The supported operators are as follows:
- Pooling
- SoftmaxV2
- LRN
- ROIAlign
Default value: None
Performance tuning
IO Binding
The I/O Binding feature should be utilized to avoid overhead resulting from copies on inputs and outputs.
- Python
import numpy as np
import onnxruntime as ort
providers = [
(
"CANNExecutionProvider",
{
"device_id": 0,
"arena_extend_strategy": "kNextPowerOfTwo",
"npu_mem_limit": 2 * 1024 * 1024 * 1024,
"enable_cann_graph": True,
},
),
"CPUExecutionProvider",
]
model_path = '<path to model>'
options = ort.SessionOptions()
options.graph_optimization_level = ort.GraphOptimizationLevel.ORT_DISABLE_ALL
options.execution_mode = ort.ExecutionMode.ORT_PARALLEL
session = ort.InferenceSession(model_path, sess_options=options, providers=providers)
x = np.array([[1.0, 2.0], [3.0, 4.0], [5.0, 6.0]], dtype=np.int64)
x_ortvalue = ort.OrtValue.ortvalue_from_numpy(x, "cann", 0)
io_binding = sess.io_binding()
io_binding.bind_ortvalue_input(name="input", ortvalue=x_ortvalue)

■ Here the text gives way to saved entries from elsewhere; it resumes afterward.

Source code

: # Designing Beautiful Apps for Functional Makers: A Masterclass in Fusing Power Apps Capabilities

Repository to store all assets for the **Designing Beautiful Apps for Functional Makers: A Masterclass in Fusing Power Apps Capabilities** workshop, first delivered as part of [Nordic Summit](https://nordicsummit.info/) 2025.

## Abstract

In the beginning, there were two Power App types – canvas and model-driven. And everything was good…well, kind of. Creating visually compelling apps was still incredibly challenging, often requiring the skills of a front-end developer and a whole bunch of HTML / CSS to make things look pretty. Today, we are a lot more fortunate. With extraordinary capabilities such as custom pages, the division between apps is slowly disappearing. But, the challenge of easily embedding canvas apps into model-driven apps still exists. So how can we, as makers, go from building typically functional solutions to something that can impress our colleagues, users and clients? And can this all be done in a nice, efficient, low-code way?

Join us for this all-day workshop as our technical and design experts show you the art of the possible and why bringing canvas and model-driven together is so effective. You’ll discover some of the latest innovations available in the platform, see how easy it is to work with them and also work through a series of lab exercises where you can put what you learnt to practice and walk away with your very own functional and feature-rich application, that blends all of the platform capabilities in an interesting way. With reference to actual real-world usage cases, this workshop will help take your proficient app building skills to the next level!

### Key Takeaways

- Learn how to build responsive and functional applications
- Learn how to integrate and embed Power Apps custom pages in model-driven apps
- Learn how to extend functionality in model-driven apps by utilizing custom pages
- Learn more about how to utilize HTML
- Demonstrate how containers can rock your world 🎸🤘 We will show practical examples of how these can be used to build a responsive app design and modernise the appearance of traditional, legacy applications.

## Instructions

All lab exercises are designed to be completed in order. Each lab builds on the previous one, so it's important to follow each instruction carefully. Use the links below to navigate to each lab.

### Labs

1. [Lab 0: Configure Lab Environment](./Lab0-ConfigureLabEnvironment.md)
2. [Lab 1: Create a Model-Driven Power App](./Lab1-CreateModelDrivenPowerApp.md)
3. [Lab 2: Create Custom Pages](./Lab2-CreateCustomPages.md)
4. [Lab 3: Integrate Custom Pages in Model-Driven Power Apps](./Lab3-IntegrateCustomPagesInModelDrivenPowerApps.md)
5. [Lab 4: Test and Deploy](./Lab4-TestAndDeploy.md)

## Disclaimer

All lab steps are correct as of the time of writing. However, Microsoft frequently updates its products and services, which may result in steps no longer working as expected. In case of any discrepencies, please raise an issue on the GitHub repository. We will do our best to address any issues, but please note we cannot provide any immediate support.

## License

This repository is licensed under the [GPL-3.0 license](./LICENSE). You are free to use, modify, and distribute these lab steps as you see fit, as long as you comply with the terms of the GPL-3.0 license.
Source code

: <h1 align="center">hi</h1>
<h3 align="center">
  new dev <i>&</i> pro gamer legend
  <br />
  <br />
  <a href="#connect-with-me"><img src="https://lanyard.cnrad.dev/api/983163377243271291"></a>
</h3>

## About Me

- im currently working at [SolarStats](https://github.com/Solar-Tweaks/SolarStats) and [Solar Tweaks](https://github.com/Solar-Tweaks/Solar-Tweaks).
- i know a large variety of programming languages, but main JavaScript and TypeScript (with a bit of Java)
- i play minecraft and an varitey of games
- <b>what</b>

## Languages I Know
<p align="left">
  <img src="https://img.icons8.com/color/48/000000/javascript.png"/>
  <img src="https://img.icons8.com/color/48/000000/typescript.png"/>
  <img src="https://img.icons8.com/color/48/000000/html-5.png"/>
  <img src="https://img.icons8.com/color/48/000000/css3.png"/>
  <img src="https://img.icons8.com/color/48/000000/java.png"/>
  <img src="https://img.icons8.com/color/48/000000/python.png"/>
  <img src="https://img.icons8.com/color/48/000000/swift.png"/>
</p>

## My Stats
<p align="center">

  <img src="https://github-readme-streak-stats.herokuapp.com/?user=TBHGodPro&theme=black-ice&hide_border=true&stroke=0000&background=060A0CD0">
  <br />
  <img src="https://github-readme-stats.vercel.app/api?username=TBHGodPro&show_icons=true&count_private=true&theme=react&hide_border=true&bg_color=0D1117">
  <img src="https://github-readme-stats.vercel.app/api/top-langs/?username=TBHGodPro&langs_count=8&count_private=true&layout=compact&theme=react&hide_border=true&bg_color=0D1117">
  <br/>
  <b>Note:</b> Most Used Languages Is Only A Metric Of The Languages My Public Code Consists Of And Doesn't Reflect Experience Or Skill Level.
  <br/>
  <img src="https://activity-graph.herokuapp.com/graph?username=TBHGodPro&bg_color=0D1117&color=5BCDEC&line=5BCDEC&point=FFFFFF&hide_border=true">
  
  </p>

io_binding.bind_output("output", "cann")
sess.run_with_iobinding(io_binding)
return io_binding.get_outputs()[0].numpy()
- C/C++(future)
Samples
Currently, users can use C/C++ and Python API on CANN EP.
Python
import onnxruntime as ort
model_path = '<path to model>'
options = ort.SessionOptions()
providers = [
(
"CANNExecutionProvider",
{
"device_id": 0,
"arena_extend_strategy": "kNextPowerOfTwo",
"npu_mem_limit": 2 * 1024 * 1024 * 1024,
"op_select_impl_mode": "high_performance",
"optypelist_for_implmode": "Gelu",
"enable_cann_graph": True
},
),
"CPUExecutionProvider",
]
session = ort.InferenceSession(model_path, sess_options=options, providers=providers)
C/C++
const static OrtApi *g_ort = OrtGetApiBase()->GetApi(ORT_API_VERSION);
OrtSessionOptions *session_options;
g_ort->CreateSessionOptions(&session_options);
OrtCANNProviderOptions *cann_options = nullptr;
g_ort->CreateCANNProviderOptions(&cann_options);
std::vector<const char *> keys{"device_id", "npu_mem_limit", "arena_extend_strategy", "enable_cann_graph"};
std::vector<const char *> values{"0", "2147483648", "kSameAsRequested", "1"};
g_ort->UpdateCANNProviderOptions(cann_options, keys.data(), values.data(), keys.size());
g_ort->SessionOptionsAppendExecutionProvider_CANN(session_options, cann_options);
// Finally, don't forget to release the provider options and session options
g_ort->ReleaseCANNProviderOptions(cann_options);
g_ort->ReleaseSessionOptions(session_options);
Supported ops
Following ops are supported by the CANN Execution Provider in single-operator Inference mode.
Operator | Note |
---|---|
ai.onnx:Abs | |
ai.onnx:Add | |
ai.onnx:AveragePool | Only 2D Pool is supported. |
ai.onnx:BatchNormalization | |
ai.onnx:Cast | |
ai.onnx:Ceil | |
ai.onnx:Conv | Only 2D Conv is supported. Weights and bias should be constant. |
ai.onnx:Cos | |
ai.onnx:Div | |
ai.onnx:Dropout | |
ai.onnx:Exp | |
ai.onnx:Erf | |
ai.onnx:Flatten | |
ai.onnx:Floor | |
ai.onnx:Gemm | |
ai.onnx:GlobalAveragePool | |
ai.onnx:GlobalMaxPool | |
ai.onnx:Identity | |
ai.onnx:Log | |
ai.onnx:MatMul | |
ai.onnx:MaxPool | Only 2D Pool is supported. |
ai.onnx:Mul | |
ai.onnx:Neg | |
ai.onnx:Reciprocal | |
ai.onnx:Relu | |
ai.onnx:Reshape | |
ai.onnx:Round | |
ai.onnx:Sin | |
ai.onnx:Sqrt | |
ai.onnx:Sub | |
ai.onnx:Transpose |
Additional Resources
Additional operator support and performance tuning will be added soon.